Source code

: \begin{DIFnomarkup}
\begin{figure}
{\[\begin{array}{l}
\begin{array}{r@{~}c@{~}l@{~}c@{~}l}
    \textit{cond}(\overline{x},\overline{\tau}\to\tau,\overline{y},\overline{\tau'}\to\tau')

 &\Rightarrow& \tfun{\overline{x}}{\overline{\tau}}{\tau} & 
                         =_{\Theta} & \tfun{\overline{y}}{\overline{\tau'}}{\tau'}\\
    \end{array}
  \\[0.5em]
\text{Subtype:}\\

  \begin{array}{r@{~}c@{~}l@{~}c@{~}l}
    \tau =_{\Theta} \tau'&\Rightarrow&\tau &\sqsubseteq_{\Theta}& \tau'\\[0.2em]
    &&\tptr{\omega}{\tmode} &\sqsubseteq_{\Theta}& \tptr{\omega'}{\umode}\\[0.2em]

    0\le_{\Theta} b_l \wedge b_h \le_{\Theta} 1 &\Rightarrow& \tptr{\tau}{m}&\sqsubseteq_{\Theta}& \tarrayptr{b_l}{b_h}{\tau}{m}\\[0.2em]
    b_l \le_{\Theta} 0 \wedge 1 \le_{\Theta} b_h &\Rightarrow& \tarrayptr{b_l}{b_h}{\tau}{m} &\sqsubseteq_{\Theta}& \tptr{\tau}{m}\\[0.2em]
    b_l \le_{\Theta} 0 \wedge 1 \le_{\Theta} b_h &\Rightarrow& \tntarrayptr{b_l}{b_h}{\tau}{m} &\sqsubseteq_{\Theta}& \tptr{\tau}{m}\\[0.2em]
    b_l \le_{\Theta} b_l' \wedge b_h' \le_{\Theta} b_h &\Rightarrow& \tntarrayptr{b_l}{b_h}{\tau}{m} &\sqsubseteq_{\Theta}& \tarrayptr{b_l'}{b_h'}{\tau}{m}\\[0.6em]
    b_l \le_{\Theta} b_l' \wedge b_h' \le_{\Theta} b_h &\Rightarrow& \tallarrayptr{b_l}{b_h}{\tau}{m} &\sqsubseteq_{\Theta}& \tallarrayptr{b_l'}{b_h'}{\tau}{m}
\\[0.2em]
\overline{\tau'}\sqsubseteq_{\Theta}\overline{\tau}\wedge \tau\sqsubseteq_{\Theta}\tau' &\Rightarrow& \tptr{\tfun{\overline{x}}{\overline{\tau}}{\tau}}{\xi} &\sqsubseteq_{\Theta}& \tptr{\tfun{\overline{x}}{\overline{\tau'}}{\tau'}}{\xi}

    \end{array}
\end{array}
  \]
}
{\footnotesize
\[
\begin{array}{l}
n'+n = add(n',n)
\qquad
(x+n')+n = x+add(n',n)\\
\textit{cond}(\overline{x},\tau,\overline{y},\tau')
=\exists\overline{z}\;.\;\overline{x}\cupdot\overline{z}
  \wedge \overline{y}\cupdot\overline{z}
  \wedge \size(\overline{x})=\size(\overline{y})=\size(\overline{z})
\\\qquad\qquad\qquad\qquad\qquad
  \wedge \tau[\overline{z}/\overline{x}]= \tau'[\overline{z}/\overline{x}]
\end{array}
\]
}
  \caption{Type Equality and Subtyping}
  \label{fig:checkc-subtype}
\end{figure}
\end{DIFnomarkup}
- - - - -
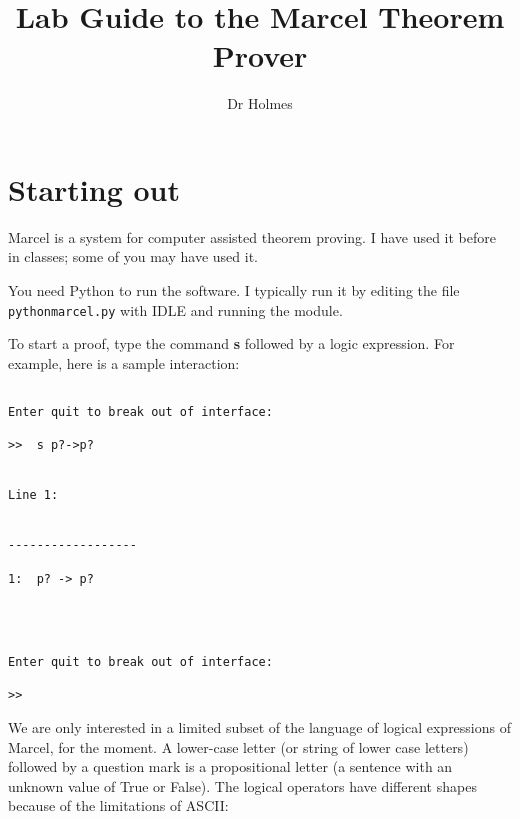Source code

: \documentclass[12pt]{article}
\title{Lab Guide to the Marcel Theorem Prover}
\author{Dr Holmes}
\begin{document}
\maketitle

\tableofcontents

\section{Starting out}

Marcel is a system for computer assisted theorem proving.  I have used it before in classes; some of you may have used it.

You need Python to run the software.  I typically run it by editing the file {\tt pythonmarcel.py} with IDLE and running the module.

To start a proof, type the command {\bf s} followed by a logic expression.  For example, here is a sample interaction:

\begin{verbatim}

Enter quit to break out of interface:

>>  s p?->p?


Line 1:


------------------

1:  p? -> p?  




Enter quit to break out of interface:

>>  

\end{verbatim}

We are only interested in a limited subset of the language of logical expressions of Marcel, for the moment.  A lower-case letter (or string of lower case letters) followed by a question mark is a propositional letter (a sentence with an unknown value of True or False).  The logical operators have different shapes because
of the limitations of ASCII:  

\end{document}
- - - - -
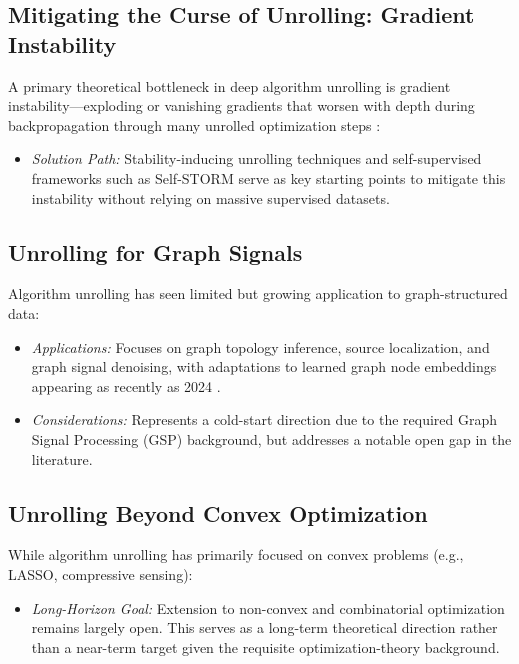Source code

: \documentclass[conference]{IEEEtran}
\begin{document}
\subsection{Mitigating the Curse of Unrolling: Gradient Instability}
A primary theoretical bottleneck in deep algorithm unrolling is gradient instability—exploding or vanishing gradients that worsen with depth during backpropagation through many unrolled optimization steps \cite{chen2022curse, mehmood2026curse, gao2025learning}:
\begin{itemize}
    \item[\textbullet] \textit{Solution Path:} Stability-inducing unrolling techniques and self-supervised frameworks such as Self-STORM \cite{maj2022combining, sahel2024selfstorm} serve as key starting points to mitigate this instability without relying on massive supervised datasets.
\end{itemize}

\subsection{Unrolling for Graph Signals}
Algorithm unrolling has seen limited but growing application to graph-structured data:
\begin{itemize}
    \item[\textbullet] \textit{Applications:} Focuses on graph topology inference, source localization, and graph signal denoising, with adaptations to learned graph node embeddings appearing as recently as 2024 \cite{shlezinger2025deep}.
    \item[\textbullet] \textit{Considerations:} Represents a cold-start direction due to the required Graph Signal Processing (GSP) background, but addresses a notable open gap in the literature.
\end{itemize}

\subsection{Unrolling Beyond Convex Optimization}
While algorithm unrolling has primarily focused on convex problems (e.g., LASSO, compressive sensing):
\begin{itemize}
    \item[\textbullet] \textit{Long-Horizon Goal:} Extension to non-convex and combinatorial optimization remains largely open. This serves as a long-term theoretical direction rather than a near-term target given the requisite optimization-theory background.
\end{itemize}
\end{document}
- - - - -
PROMPT:
In the data, count the lines that include the string "open", then give that number and nothing more.

YOUR RESPONSE:
2